While Russia is unlikely to seize Kharkiv City, 2nd largest city in Ukraine, due to a lack of sufficient combat-effective forces, its offensive in the oblast aims to enable breakthroughs elsewhere in eastern Ukraine, allowing Russian advances in Donetsk and Luhansk oblasts.
Kharkiv Oblast as of 10 May.
Assessed control of terrrain in Kharkiv Oblast as of 10 May. Credit: ISW
ISW: Russia unlikely to seize Kharkiv City despite offensive efforts

The Institute for the Study of War (ISW) reported on 9 May that Russian offensive operations along the Kharkiv international border “likely have the strategic objective of drawing and fixing Ukrainian forces to this axis to enable Russian advances in other areas of eastern Ukraine.”

Ukrainian Khortytsia Group of Forces Spokesperson Lieutenant Colonel Nazar Voloshyn said that “Russian forces are attempting to incite panic in Ukrainian forces to cause them to divert resources and manpower from Donetsk and Luhansk oblasts to Kharkiv Oblast.”

According to the ISW, Russian forces have sought to exploit opportunities for localized advances due to Ukrainian shortages, “achieving tactical gains northwest and west of Avdiivka as well as intensifying efforts towards Chasiv Yar.”

ISW assesses that “resuming offensive efforts in northern Kharkiv Oblast and achieving even tactically significant gains could cause the Ukrainian military command to dedicate manpower and materiel to the defense north of Kharkiv City that it could otherwise dedicate to defending elsewhere.”

Ukrainian Commander in Chief Colonel General Oleksandr Syrskyi said on 28 April that Ukrainian forces deployed artillery and tank units to the “most threatened” areas in the Kharkiv direction. Meanwhile, the Ukrainian Ministry of Defense said on 10 May that Ukrainian forces have already deployed additional reserves to defend against the Russian offensive operation in northern Kharkiv Oblast.

The ISW reported that this Russian offensive effort “likely aims to stretch Ukraine’s limited resources and worsen Ukrainian manpower constraints by forcing Ukraine to respond to ongoing Russian offensive operations across a wider swath of territory in eastern Ukraine.”

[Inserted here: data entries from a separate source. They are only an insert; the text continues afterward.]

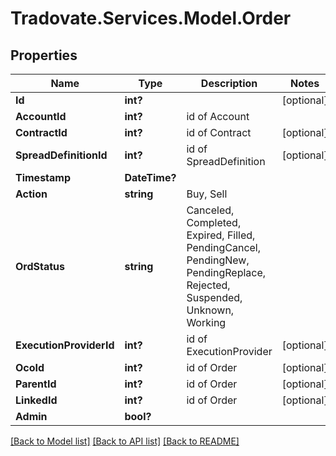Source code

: # Tradovate.Services.Model.Order
## Properties

Name | Type | Description | Notes
------------ | ------------- | ------------- | -------------
**Id** | **int?** |  | [optional] 
**AccountId** | **int?** | id of Account | 
**ContractId** | **int?** | id of Contract | [optional] 
**SpreadDefinitionId** | **int?** | id of SpreadDefinition | [optional] 
**Timestamp** | **DateTime?** |  | 
**Action** | **string** | Buy, Sell | 
**OrdStatus** | **string** | Canceled, Completed, Expired, Filled, PendingCancel, PendingNew, PendingReplace, Rejected, Suspended, Unknown, Working | 
**ExecutionProviderId** | **int?** | id of ExecutionProvider | [optional] 
**OcoId** | **int?** | id of Order | [optional] 
**ParentId** | **int?** | id of Order | [optional] 
**LinkedId** | **int?** | id of Order | [optional] 
**Admin** | **bool?** |  | 

[[Back to Model list]](../README.md#documentation-for-models) [[Back to API list]](../README.md#documentation-for-api-endpoints) [[Back to README]](../README.md)

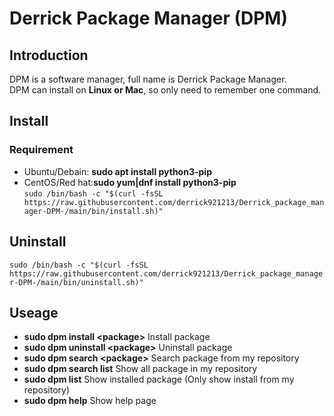 # Derrick Package Manager (DPM)

## Introduction

DPM is a software manager, full name is Derrick Package Manager.  
DPM can install on **Linux or Mac**, so only need to remember one command.

## Install

### Requirement

- Ubuntu/Debain: **sudo apt install python3-pip**
- CentOS/Red hat:**sudo yum|dnf install python3-pip**  
  `sudo /bin/bash -c "$(curl -fsSL https://raw.githubusercontent.com/derrick921213/Derrick_package_manager-DPM-/main/bin/install.sh)"`

## Uninstall

`sudo /bin/bash -c "$(curl -fsSL https://raw.githubusercontent.com/derrick921213/Derrick_package_manager-DPM-/main/bin/uninstall.sh)"`

## Useage

- **sudo dpm install \<package\>** Install package
- **sudo dpm uninstall \<package\>** Uninstall package
- **sudo dpm search \<package\>** Search package from my repository
- **sudo dpm search list** Show all package in my repository
- **sudo dpm list** Show installed package (Only show install from my repository)
- **sudo dpm help** Show help page
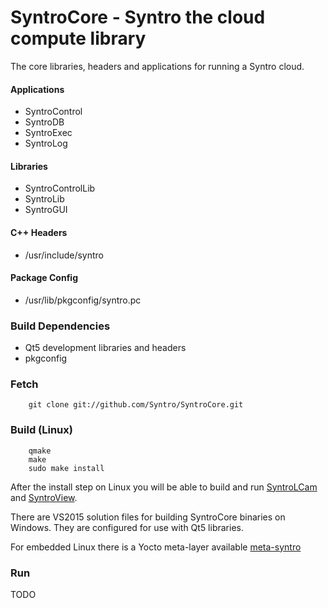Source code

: # SyntroCore - Syntro the cloud compute library

The core libraries, headers and applications for running a Syntro cloud.

#### Applications

* SyntroControl
* SyntroDB
* SyntroExec
* SyntroLog

#### Libraries

* SyntroControlLib
* SyntroLib
* SyntroGUI

#### C++ Headers

* /usr/include/syntro

#### Package Config

* /usr/lib/pkgconfig/syntro.pc


### Build Dependencies

* Qt5 development libraries and headers
* pkgconfig

### Fetch

        git clone git://github.com/Syntro/SyntroCore.git


### Build (Linux)

        qmake 
        make 
        sudo make install


After the install step on Linux you will be able to build and run [SyntroLCam][1]
and [SyntroView][2].

There are VS2015 solution files for building SyntroCore binaries on Windows.
They are configured for use with Qt5 libraries.

For embedded Linux there is a Yocto meta-layer available [meta-syntro][3] 

### Run

TODO

[1]: https://github.com/Pansenti/SyntroLCam
[2]: https://github.com/Pansenti/SyntroView
[3]: https://github.com/Pansenti/meta-syntro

The Russian military command “hopes that this strategic effort to draw and fix Ukrainian forces in the Kharkiv direction will weaken the Ukrainian defense in aggregate and allow Russian forces to achieve a breakthrough in any area that becomes the most vulnerable.”

However, ISW continues to assess that Russian forces will likely struggle to seize Kharkiv City itself, as “a Russian effort to seize Kharkiv City would require long drives across open terrain on a scale that Russian forces have not conducted since the start of the full-scale invasion.”

The report cites a lack of highly combat-effective forces and insufficient personnel for such an ambitious operation, noting that Russian opposition outlet Verstka reported in March 2024, citing a Kremlin source, that the Russian military assesses it needs 300,000 additional personnel to launch an operation to encircle Kharkiv City.

Other takeaways from the report:

  • Russian forces began an offensive operation along the Russian-Ukrainian border in northern Kharkiv Oblast on the morning of 10 May and made tactically significant gains.
  • Ukrainian Ground Forces Commander Lieutenant General Oleksandr Pavlyuk stated that the war in Ukraine will enter a critical phase in the next two months and commented on recent Russian advances around Chasiv Yar and Avdiivka.
  • Russian forces recently marginally advanced near Donetsk City and in the Donetsk-Zaporizhzhia Oblast border area.
  • Russian and Belarusian authorities continue to illegally deport Ukrainian citizens, including children, to Russia and Belarus.